*** Opening of GIVEN DATA ***

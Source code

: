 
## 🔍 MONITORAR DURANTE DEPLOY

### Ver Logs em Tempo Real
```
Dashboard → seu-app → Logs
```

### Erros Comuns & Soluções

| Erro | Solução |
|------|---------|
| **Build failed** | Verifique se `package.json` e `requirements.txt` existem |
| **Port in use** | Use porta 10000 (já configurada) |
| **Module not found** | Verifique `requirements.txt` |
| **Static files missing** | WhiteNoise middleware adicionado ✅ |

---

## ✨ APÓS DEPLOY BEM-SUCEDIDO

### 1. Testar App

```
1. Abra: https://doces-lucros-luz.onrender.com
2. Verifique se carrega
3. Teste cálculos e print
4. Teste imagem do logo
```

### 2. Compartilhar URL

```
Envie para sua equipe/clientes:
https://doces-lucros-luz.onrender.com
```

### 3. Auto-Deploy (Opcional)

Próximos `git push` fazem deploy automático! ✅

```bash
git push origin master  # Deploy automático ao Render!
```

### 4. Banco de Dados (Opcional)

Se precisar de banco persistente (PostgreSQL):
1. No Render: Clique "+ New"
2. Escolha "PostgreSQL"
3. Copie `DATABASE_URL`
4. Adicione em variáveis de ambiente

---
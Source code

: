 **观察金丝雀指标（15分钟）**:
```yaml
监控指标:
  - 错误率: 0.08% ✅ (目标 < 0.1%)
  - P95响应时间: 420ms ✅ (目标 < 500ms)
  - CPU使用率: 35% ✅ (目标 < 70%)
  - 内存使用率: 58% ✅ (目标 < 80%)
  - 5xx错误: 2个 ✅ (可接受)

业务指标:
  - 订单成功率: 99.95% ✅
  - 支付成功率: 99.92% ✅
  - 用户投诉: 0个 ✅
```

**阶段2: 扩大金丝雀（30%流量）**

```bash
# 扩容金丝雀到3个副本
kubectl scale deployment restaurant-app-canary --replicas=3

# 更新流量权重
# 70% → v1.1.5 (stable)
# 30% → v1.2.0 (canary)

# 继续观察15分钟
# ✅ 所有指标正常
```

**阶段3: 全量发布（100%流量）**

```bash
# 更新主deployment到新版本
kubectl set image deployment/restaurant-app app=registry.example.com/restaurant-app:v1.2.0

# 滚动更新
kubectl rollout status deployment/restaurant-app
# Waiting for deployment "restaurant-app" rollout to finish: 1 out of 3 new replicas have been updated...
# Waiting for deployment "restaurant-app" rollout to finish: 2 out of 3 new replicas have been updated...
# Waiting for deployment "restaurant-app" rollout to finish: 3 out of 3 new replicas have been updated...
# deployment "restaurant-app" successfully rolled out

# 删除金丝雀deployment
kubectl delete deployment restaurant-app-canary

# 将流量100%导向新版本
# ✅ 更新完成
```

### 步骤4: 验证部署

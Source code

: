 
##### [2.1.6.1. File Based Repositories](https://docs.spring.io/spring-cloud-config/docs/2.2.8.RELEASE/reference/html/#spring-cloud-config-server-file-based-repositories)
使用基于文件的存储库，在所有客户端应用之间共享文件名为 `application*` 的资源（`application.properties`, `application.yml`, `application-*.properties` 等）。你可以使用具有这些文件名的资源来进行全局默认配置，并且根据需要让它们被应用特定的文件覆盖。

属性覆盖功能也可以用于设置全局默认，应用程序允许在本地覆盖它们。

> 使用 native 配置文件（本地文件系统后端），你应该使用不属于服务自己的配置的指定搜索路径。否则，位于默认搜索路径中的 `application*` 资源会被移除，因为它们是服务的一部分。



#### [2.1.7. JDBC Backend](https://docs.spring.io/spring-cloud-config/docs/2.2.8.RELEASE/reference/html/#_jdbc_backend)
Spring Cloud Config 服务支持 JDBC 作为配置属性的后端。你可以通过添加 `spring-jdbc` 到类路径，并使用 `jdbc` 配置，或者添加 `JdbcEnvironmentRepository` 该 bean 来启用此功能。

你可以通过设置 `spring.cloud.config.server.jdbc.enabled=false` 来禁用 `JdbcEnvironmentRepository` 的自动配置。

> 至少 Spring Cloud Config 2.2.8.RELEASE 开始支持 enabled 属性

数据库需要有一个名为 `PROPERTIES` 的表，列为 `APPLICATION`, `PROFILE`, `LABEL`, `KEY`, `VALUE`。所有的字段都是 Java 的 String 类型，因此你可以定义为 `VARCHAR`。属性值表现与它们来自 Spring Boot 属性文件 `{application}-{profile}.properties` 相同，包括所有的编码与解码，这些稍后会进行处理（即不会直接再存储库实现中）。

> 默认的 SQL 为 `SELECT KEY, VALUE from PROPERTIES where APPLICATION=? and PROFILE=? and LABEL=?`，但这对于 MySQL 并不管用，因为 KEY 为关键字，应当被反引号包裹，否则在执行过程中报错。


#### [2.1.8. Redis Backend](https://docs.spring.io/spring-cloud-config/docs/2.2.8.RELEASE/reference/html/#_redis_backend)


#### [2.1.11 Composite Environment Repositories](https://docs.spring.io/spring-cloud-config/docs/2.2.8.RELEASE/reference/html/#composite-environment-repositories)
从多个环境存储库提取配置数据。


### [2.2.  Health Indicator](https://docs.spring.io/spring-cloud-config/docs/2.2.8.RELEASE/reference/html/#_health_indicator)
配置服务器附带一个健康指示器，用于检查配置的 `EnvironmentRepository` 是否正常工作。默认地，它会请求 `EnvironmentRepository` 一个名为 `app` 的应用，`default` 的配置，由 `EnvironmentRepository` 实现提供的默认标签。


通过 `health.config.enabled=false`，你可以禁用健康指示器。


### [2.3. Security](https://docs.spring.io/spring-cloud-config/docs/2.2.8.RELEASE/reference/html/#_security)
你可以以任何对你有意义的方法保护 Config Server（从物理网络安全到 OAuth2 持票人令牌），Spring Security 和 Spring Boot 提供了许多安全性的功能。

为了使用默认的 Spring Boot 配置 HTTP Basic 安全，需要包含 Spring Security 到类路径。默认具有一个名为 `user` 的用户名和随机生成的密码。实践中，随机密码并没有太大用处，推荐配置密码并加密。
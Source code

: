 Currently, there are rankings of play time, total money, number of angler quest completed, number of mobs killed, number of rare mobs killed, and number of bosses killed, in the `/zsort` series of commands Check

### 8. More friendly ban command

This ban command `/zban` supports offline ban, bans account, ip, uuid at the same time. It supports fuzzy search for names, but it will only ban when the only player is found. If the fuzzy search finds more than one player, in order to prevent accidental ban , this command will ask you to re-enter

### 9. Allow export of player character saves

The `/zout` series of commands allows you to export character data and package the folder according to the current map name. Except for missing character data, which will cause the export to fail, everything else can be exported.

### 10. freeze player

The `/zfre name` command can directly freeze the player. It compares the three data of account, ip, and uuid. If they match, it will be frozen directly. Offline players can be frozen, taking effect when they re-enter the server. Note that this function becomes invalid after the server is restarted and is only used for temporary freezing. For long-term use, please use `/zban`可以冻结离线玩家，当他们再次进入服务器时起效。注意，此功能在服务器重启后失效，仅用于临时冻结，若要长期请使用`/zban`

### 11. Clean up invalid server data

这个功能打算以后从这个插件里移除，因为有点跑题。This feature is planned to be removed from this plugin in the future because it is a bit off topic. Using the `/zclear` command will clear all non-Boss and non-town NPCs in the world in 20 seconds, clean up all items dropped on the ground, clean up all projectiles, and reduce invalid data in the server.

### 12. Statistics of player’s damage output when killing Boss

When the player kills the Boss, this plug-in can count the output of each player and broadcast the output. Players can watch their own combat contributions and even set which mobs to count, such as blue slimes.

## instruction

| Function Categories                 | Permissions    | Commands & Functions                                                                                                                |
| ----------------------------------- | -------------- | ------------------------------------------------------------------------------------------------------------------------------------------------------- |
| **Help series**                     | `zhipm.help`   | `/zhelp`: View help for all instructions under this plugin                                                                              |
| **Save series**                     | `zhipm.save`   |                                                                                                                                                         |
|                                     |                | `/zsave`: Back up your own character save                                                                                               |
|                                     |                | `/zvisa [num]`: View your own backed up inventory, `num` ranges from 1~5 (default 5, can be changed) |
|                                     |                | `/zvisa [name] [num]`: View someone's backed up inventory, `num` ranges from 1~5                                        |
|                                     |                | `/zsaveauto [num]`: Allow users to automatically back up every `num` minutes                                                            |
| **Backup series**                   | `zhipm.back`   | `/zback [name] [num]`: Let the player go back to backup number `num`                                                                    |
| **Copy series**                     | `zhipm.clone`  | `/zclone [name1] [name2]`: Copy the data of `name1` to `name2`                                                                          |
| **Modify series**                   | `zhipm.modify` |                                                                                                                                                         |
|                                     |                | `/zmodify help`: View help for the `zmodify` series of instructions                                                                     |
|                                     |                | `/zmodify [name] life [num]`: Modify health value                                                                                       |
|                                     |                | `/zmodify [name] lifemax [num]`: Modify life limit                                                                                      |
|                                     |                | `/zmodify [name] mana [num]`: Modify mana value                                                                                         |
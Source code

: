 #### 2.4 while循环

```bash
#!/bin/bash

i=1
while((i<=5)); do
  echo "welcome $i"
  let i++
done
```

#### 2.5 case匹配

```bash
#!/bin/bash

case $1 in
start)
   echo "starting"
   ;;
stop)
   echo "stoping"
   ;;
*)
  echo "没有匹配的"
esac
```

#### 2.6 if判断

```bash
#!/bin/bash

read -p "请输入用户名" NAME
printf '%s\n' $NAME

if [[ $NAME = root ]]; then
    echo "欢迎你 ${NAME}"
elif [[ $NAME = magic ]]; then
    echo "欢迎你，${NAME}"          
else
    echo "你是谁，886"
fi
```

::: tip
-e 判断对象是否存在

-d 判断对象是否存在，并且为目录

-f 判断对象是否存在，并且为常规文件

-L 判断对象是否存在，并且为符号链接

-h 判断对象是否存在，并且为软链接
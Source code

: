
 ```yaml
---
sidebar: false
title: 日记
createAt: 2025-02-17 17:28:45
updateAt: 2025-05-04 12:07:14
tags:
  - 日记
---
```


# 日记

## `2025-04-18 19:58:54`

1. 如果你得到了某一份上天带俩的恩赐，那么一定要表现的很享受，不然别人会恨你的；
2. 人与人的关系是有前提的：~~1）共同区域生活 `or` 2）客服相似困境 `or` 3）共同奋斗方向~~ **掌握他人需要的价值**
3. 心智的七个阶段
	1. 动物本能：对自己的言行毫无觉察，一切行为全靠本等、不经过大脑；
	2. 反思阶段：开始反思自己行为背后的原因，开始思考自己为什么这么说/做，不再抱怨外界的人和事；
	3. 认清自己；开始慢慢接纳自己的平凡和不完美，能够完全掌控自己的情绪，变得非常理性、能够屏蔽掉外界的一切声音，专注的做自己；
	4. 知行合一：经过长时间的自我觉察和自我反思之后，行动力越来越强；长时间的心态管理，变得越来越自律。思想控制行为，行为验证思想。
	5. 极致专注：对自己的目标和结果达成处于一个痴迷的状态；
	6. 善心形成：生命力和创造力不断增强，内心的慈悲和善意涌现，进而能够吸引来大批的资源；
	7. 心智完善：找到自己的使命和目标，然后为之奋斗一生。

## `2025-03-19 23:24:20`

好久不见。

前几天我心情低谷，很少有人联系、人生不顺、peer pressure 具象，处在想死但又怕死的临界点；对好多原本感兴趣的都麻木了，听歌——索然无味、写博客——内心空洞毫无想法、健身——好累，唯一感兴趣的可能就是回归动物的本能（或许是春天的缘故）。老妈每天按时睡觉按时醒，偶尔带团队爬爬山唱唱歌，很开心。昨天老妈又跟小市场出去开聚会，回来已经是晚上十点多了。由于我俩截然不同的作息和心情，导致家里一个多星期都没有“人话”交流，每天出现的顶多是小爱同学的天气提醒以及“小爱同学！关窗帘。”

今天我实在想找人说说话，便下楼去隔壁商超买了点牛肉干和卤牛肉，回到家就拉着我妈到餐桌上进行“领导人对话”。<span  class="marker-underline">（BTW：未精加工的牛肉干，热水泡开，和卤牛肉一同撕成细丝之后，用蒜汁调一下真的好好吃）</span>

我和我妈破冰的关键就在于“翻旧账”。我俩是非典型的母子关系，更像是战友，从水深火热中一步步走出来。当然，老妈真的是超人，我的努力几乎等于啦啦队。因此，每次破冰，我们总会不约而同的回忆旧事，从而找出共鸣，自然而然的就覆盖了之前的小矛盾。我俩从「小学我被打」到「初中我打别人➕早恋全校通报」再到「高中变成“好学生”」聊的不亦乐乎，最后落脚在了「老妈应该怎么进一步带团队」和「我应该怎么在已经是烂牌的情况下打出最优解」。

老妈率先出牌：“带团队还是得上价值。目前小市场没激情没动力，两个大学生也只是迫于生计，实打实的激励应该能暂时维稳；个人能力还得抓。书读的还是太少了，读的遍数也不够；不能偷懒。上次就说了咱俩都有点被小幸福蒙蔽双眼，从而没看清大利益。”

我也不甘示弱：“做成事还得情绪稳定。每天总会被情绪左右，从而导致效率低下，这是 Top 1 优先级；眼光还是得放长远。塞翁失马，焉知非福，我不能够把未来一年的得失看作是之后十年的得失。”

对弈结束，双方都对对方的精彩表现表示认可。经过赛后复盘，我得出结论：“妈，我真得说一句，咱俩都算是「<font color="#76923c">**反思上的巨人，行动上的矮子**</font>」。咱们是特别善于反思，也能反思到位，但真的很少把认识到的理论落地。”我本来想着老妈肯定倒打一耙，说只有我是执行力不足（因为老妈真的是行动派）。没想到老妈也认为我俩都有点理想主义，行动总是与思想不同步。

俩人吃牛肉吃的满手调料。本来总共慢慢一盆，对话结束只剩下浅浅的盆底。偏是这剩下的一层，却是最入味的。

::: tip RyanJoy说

*** Close of GIVEN DATA ***

#### [TASK REQUIREMENTS]
Would you copy every line from the listing above that has the string "instructions" in it?

#### [TASK SOLUTION]
| **Help series**                     | `zhipm.help`   | `/zhelp`: View help for all instructions under this plugin                                                                              |
|                                     |                | `/zmodify help`: View help for the `zmodify` series of instructions                                                                     |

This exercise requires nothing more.